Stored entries
------------------------------------------------

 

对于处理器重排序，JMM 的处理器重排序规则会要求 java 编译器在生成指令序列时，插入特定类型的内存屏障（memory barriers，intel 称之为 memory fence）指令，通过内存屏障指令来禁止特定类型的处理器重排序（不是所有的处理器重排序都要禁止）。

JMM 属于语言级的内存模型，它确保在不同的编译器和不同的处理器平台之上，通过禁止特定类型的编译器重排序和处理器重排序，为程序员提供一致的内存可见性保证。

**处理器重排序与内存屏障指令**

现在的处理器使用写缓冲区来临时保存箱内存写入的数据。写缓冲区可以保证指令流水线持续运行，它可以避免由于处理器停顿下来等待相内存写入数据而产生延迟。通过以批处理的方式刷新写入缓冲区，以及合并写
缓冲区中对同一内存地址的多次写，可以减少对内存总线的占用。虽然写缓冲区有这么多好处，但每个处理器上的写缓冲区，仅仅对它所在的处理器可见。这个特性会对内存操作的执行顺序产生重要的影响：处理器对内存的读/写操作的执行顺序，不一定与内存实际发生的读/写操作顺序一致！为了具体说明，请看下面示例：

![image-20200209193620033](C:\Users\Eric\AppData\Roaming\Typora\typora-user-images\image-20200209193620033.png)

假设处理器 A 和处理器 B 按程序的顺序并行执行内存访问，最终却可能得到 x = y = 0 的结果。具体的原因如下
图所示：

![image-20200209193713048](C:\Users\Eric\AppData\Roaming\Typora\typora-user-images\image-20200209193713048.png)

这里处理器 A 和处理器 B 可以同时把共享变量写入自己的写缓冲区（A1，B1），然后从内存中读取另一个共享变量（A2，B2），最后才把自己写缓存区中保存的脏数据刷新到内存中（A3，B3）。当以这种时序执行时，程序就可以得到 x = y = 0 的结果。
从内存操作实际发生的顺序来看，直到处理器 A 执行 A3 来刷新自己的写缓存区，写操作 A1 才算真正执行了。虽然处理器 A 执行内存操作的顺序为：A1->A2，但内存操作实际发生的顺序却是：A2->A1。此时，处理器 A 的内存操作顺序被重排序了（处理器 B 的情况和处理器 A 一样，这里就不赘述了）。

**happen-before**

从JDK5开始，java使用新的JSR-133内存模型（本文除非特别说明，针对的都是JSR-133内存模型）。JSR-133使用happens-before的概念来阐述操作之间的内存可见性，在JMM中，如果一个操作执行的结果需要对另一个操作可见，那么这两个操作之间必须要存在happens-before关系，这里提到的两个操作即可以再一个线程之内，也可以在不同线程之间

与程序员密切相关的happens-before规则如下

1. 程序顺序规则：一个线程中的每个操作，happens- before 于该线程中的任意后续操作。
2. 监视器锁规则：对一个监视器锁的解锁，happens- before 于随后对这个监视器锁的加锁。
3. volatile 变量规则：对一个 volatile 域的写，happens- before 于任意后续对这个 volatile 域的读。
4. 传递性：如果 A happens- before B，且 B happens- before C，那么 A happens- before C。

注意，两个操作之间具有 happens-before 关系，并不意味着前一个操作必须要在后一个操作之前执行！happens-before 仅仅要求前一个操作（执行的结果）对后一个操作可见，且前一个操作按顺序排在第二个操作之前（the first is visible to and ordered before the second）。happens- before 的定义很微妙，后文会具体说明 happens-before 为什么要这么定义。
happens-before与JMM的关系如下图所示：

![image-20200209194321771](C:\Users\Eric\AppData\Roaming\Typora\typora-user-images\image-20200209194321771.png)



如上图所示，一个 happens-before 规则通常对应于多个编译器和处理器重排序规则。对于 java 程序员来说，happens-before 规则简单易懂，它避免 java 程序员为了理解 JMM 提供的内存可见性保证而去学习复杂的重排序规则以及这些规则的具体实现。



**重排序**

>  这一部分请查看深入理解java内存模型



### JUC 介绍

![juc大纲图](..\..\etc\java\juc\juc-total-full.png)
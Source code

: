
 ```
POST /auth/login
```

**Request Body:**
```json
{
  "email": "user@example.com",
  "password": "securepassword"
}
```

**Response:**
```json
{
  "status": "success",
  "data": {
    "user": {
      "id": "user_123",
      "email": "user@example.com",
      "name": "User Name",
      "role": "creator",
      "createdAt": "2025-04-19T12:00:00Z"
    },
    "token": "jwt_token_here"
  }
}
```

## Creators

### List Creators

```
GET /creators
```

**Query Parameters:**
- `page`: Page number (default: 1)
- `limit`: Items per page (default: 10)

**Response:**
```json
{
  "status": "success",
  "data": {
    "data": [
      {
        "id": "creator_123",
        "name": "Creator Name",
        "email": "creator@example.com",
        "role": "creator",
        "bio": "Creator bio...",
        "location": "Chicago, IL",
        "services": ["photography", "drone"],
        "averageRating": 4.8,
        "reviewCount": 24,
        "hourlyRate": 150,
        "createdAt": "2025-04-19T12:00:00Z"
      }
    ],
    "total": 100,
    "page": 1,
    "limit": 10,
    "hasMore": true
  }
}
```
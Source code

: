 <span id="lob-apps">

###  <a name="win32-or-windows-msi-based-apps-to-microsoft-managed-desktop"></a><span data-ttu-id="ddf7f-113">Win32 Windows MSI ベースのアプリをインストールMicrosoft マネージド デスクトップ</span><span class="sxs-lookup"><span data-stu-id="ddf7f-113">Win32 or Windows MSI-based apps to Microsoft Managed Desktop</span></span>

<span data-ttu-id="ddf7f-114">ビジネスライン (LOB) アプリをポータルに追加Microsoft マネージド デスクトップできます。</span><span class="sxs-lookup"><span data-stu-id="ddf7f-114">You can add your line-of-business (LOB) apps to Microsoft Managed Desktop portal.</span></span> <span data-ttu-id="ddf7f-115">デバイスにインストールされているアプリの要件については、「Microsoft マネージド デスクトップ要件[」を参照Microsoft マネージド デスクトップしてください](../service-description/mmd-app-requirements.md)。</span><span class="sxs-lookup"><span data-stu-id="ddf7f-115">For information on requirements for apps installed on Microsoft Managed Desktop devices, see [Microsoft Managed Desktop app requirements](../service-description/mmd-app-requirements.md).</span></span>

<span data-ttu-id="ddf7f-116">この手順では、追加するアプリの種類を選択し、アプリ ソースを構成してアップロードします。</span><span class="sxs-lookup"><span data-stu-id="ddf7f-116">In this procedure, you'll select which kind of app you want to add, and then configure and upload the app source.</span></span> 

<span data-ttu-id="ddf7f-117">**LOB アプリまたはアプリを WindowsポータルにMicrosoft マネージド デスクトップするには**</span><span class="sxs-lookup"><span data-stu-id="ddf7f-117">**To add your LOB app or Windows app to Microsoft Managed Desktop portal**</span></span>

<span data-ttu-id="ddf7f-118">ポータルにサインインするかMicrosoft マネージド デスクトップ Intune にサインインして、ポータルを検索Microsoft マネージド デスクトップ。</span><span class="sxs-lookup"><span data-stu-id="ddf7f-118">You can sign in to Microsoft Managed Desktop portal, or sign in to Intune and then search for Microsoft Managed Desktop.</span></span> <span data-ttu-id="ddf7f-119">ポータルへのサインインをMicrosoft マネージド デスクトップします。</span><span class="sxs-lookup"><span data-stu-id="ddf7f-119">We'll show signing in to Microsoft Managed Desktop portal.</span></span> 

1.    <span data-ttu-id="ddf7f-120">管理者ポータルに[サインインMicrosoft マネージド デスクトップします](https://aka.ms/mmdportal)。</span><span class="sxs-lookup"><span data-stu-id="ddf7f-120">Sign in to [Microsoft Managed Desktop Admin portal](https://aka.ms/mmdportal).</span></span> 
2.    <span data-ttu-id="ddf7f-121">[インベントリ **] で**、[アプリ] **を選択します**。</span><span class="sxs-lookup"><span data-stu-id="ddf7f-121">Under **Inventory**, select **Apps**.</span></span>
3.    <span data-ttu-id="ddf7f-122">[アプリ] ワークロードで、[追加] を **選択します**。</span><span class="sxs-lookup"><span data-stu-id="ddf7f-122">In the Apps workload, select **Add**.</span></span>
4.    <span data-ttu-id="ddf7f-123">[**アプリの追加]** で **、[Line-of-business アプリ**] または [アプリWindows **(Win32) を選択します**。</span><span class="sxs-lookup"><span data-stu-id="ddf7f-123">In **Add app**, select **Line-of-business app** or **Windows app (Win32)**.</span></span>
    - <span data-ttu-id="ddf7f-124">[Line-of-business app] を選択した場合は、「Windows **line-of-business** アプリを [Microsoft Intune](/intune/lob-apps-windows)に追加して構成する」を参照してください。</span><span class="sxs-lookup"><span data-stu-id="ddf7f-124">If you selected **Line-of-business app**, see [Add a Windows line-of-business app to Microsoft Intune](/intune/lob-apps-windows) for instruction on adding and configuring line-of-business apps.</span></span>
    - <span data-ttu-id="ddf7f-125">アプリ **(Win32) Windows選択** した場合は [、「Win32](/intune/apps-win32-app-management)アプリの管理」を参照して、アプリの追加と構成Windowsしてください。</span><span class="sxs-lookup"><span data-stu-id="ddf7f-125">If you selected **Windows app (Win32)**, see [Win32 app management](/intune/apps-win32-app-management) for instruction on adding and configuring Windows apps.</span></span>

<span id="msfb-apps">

------------------------------------------------

**WORK TASK**
Provide only the count of lines above in which the word "page" occurs.

**EXERCISE OUTPUT**
3